The study's findings, which tested the method on the blood of healthy participants, were published in Nature Nanotechnology. Caroline Koch, Co-first author from Imperial's Department of Chemistry, highlighted the technique's versatility. "There are many different ways you can arrive at heart failure, but our test will hopefully provide a low-cost and rapid way to find this out and help guide treatment options. This kind of result is possible with less than a milliliter of blood. It's also a very adaptable method so that by changing the target biomarkers it could be used to detect the characteristics of diseases including cancer and neurodegenerative conditions."
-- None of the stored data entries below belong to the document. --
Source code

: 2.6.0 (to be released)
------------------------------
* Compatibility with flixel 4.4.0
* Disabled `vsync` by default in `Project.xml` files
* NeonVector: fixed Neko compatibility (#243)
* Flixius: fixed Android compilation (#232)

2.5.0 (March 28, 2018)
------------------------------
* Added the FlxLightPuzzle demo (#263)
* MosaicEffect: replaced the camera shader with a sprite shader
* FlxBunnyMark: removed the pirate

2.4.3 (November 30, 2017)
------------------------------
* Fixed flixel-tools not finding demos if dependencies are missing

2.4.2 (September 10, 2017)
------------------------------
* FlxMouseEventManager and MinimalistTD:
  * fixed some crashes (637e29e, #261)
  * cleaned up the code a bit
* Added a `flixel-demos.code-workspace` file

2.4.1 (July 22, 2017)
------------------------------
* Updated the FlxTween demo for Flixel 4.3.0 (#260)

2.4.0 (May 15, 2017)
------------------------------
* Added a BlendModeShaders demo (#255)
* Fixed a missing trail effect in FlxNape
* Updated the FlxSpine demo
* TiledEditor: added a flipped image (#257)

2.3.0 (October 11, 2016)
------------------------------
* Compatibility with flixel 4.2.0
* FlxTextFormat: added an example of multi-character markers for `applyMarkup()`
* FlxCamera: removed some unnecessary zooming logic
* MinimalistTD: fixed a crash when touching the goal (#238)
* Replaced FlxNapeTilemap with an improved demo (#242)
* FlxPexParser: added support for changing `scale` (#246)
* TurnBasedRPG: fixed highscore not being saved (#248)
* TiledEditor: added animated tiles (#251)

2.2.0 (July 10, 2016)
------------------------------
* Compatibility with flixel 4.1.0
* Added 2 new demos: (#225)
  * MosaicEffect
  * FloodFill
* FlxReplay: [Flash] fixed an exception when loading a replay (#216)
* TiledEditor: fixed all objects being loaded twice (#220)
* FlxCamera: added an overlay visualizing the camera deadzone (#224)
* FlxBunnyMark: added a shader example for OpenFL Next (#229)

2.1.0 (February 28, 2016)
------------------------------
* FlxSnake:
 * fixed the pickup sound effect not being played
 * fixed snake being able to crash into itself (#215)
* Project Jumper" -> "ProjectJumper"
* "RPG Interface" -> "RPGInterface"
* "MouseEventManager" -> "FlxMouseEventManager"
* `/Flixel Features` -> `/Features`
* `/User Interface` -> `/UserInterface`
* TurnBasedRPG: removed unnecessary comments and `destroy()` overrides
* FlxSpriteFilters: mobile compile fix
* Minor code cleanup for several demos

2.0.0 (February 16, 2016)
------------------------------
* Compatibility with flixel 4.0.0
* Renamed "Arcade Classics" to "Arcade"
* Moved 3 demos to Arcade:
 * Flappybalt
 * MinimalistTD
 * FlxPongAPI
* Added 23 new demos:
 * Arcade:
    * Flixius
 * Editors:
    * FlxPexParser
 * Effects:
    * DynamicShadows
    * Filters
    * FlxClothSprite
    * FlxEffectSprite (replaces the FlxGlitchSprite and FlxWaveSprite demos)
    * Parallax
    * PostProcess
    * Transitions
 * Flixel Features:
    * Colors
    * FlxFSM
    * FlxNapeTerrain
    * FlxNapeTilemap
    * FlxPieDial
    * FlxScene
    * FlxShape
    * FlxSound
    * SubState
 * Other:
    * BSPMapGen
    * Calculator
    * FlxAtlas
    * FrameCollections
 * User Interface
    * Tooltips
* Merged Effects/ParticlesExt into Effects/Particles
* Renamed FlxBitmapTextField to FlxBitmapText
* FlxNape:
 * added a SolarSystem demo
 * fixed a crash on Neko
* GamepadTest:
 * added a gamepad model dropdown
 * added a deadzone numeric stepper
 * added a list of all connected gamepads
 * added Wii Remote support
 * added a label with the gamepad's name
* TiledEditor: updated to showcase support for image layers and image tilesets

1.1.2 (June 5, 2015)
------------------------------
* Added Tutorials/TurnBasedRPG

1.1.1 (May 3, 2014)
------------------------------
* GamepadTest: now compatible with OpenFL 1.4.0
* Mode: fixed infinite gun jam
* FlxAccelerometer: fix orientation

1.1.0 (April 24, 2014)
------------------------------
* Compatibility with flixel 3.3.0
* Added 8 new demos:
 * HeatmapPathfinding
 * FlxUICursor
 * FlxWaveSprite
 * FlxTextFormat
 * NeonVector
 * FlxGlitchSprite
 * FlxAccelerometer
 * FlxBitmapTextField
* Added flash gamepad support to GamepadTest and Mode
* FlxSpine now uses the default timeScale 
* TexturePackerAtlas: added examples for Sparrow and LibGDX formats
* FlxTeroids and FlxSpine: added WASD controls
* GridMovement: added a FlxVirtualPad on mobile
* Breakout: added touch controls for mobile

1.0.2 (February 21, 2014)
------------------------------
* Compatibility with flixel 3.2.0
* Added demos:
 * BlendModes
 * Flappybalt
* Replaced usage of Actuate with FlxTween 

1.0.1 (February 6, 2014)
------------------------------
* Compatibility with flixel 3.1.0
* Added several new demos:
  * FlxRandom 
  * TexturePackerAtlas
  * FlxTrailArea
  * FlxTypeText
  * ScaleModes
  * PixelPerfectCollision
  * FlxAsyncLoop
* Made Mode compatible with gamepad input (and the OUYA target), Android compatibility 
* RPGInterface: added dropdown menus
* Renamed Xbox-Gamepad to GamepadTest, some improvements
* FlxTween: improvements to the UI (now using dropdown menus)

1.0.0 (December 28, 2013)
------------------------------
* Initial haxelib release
The underlying mechanism for this method involves DNA 'barcodes'. These barcodes, consisting of distinct DNA sequences, are designed to latch onto different biomarkers. Upon combining the sample and barcodes, the resulting solution is placed into a handheld device created by Oxford Nanopore—the MinION. This device detects the electrical signatures of each DNA barcode, which a machine-learning algorithm subsequently uses to identify the biomarker type and concentration.
The advantage of these DNA barcodes is two-fold: they can be customized for specific biomarkers, and they negate the need for intricate, potentially bias-inducing sample preparation.
"Working with Oxford Nanopore Technologies, we have been able to take their existing platform and innovate how it can be used, with the addition of DNA barcodes and machine learning to understand the results," stated Professor Joshua Edel, the study's lead researcher from Imperial's Department of Chemistry.
Dr. Alex Ivanov, Co-lead researcher, emphasized the potential of this method. "In principle, we are close to enabling a technology being suitable for clinics, where, in the long run, we hope it could provide a wealth of individualized information for patients with a range of conditions," he explained.
With promising initial outcomes, the research team is now focused on testing clinical samples from heart failure patients to confirm their findings. This technique could also expedite diagnostic processes by analyzing multiple biomarkers simultaneously and assisting in the discovery of new ones.